The Biden administration is putting its weight behind an effort to expand free school meals to 9 million more children and ensure schools have healthier meal options through a national strategy that relies heavily on partnerships with private businesses and nonprofits, as well as the White House’s own authority.
But the effort does not pledge additional federal money, and legislation that would expand free school meals to all students remains stalled in Congress.

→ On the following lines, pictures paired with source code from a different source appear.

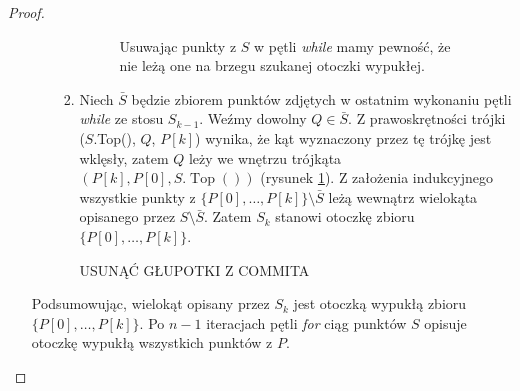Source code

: \begin{theorem}
\begin{proof}
\begin{enumerate}
\begin{itemize}
\begin{enumerate}
\begin{minipage}{0.47\linewidth}
\begin{figure}[H]
							\caption{\small Usuwając punkty z $S$ w pętli \textit{while} mamy pewność, że nie leżą one na brzegu szukanej otoczki wypukłej.}
							\label{fig:graham:usuwanie}
						\end{figure}
					\end{minipage}				

					\item Niech $\bar{S}$ będzie zbiorem punktów zdjętych w ostatnim wykonaniu pętli \textit{while} ze stosu $S_{k-1}$.
					Weźmy dowolny $Q \in \bar{S}$. Z prawoskrętności trójki ($S$.Top(), $Q$, $P[k]$) wynika, że kąt wyznaczony przez tę trójkę jest wklęsły, zatem $Q$ leży we wnętrzu trójkąta $(P[k], P[0], S.\operatorname{Top}())$ (rysunek \ref{fig:graham:usuwanie}). Z założenia indukcyjnego wszystkie punkty z $\{P[0], \dots, P[k]\} \setminus \bar{S}$ leżą wewnątrz wielokąta opisanego przez $S \setminus \bar{S}$. Zatem $S_k$ stanowi otoczkę zbioru $\{P[0], \dots, P[k]\}$.
					
				USUNĄĆ GŁUPOTKI Z COMMITA
				\end{enumerate}				
			\end{itemize}
			Podsumowując, wielokąt opisany przez $S_k$ jest otoczką wypukłą zbioru $\{P[0], \dots, P[k]\}$. Po $n-1$ iteracjach pętli \textit{for} ciąg punktów $S$ opisuje otoczkę wypukłą wszystkich punktów z $P$. \qedhere
		\end{enumerate}
	\end{proof}
\end{theorem}

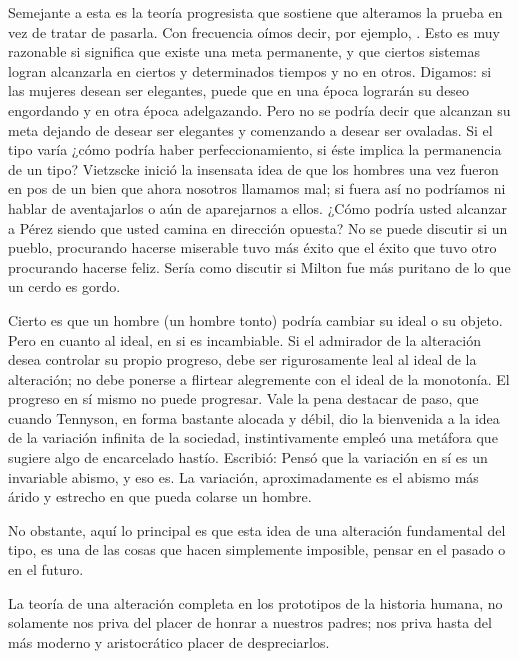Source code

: Semejante a esta es la teoría progresista que sostiene que alteramos la prueba en vez de tratar de
pasarla. Con frecuencia oímos decir, por ejemplo, . Esto es
muy razonable si significa que existe una meta permanente, y que ciertos sistemas logran alcanzarla en
ciertos y determinados tiempos y no en otros. Digamos: si las mujeres desean ser elegantes, puede que en
una época lograrán su deseo engordando y en otra época adelgazando. Pero no se podría decir que
alcanzan su meta dejando de desear ser elegantes y comenzando a desear ser ovaladas. Si el tipo varía
¿cómo podría haber perfeccionamiento, si éste implica la permanencia de un tipo? Vietzscke inició la
insensata idea de que los hombres una vez fueron en pos de un bien que ahora nosotros llamamos mal; si
fuera así no podríamos ni hablar de aventajarlos o aún de aparejarnos a ellos. ¿Cómo podría usted
alcanzar a Pérez siendo que usted camina en dirección opuesta? No se puede discutir si un pueblo,
procurando hacerse miserable tuvo más éxito que el éxito que tuvo otro procurando hacerse feliz. Sería
como discutir si Milton fue más puritano de lo que un cerdo es gordo.

Cierto es que un hombre (un hombre tonto) podría cambiar su ideal o su objeto. Pero en cuanto al
ideal, en si es incambiable. Si el admirador de la alteración desea controlar su propio progreso, debe ser
rigurosamente leal al ideal de la alteración; no debe ponerse a flirtear alegremente con el ideal de la
monotonía. El progreso en sí mismo no puede progresar. Vale la pena destacar de paso, que cuando
Tennyson, en forma bastante alocada y débil, dio la bienvenida a la idea de la variación infinita de la
sociedad, instintivamente empleó una metáfora que sugiere algo de encarcelado hastío. Escribió:
Pensó que la variación en sí es un invariable abismo, y eso es. La variación, aproximadamente es el
abismo más árido y estrecho en que pueda colarse un hombre.

No obstante, aquí lo principal es que esta idea de una alteración fundamental del tipo, es una de las
cosas que hacen simplemente imposible, pensar en el pasado o en el futuro.

La teoría de una alteración completa en los prototipos de la historia humana, no solamente nos priva
del placer de honrar a nuestros padres; nos priva hasta del más moderno y aristocrático placer de
despreciarlos.

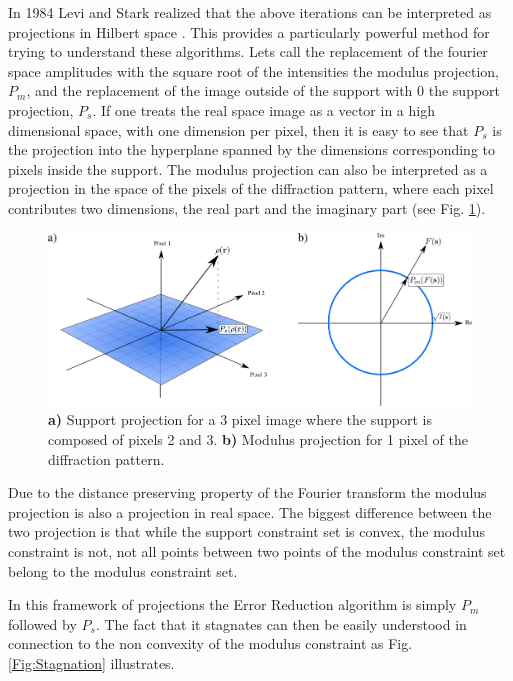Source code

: In 1984 Levi and Stark realized that the above iterations can be
interpreted as projections in Hilbert space \cite{Levi84}. This provides a
particularly powerful method for trying to understand these algorithms.
Lets call the replacement of the fourier space amplitudes with the square root of
the intensities the modulus projection, $P_m$, and the replacement of the image
outside of the support with 0 the support projection, $P_s$. If one treats the
real space image as a vector in a high dimensional space, with one dimension per
pixel, then it is easy to see that $P_s$ is the projection into the hyperplane
spanned by the dimensions corresponding to pixels inside the support. The
modulus projection can also be interpreted as a projection in the space of the
pixels of the diffraction pattern, where each pixel contributes two dimensions,
the real part and the imaginary part (see Fig. \ref{Fig:Projections}). 

\begin{figure}[h]
  \centering
  \includegraphics[width=1 \columnwidth]{Image_Reconstruction/projections.png}
  \caption{{\bf a)} Support projection for a 3 pixel image where the support is
    composed of pixels 2 and 3. {\bf b)} Modulus projection for 1 pixel of the
    diffraction pattern.}
  \label{Fig:Projections}
\end{figure}

Due to the distance preserving property of the Fourier transform the modulus
projection is also a projection in real space. The biggest difference between
the two projection is that while the support constraint set is convex, the
modulus constraint is not, not all points between two points of the modulus
constraint set belong to the modulus constraint set.

In this framework of projections the Error Reduction algorithm is simply $P_m$
followed by $P_s$. The fact that it stagnates can then be easily understood in
connection to the non convexity of the modulus constraint as
Fig. \ref{Fig:Stagnation} illustrates.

The push detailed Wednesday at the White House Conference on Hunger, Nutrition, and Health involves what the White House calls an $8 billion effort to address food insecurity and nutrition-related diseases such as diabetes and obesity. Childhood hunger, and schools’ role tackling it, played a major part in President Joe Biden’s new strategy—the first of its kind since 1969 when former President Richard Nixon called on Congress to end hunger in America.
“In every country in the world, in every state in this country, no matter what else divides us, if a parent cannot feed a child, there’s nothing else that matters to that parent,” Biden said during the conference Wednesday. “If you look at your child and you can’t feed your child, what the hell else matters?”
In June, U.S. Department of Agriculture waivers that allowed all students to eat meals for free regardless of income status expired after Congress failed to include them in Biden’s 2022 spending bill in March. Congress has since passed a law to extend reimbursement rates that offer up to 40 cents more than what schools normally receive for each meal and provide flexibility for school nutrition departments to work around supply-chain shortages and offer meals to-go, but lawmakers have not secured universal free meals for all students.
The situation has been a point of concern for school nutrition directors, as students often receive their most nutritious meal of the day in school. The Biden administration plans to work with Congress “to expand access to healthy, free school meals for 9 million more children by 2032,” according to the strategy released Wednesday.
In July, a group of Congressional Democrats, spearheaded by Rep. Bobby Scott, D. Va., and Rep. Suzanne Bonamici, D-Ore., introduced the Healthy Meals, Healthy Kids Act. In addition to reauthorizing the USDA’s child nutrition programs, the bill would expand access to free school meals by lowering the threshold for what’s known as the Community Eligibility Provision for those programs. That allows schools or clusters of schools to offer free meals if 40 percent or more of the student population qualifies for free or reduced-price meals. Under the bill, that threshold would be lowered to 25 percent. The bill is still pending in both chambers of Congress.
Through the USDA, the administration also plans to expand student access to meals in the summer, provide more resources to school meal programs serving Native American students, and advance a new initiative to support schools’ efforts to improve the nutritional quality of meals. The initiative will offer American Rescue Plan dollars to small and rural schools so they can choose higher quality options and incentivize food companies to increase the supply of healthy options.
“This will mean kids will have healthier meals and we’ll strengthen rural economies at the same time,” Biden said.
Mobilizing private partners
Biden’s announcement also included partnerships with private companies, including Chobani, DoorDash, and Google, that will supply $8 billion to support the White House’s efforts to address food insecurity, nutrition-related diseases, and hunger.
To address the quality and accessibility of school meals and child nutrition, the administration is working with FoodCorps, a nonprofit dedicated to improving access to healthy school meals for all children. The nonprofit will be committing $250 million to its Nourishing Food Initiative, which aims to ensure all students learn about food and have access to free and nutritious meals in school by 2030. The nonprofit plans to expand its programming to reach 500,000 students a year through partnerships with schools and districts.
It also plans to prepare 1,000 emerging Black, Indigenous, multiracial, and people of color leaders for “mission-driven careers in the fields of food education and school nutrition.”
The FoodCorps initiative is backed by a set of high-profile donors, including Mackenzie Scott, the Newman’s Own Foundation, the Walmart Foundation, and Inclusive Capital Partners.
Other leaders in school nutrition praised Biden’s strategy, calling it a step in the right direction to eliminate childhood hunger.
“A healthy school meal is integral to the school day, and no child should go without due to inability to pay,” said Lori Adkins, president of the School Nutrition Association. “Research shows school meals support academic achievement and are the healthiest meals children eat.”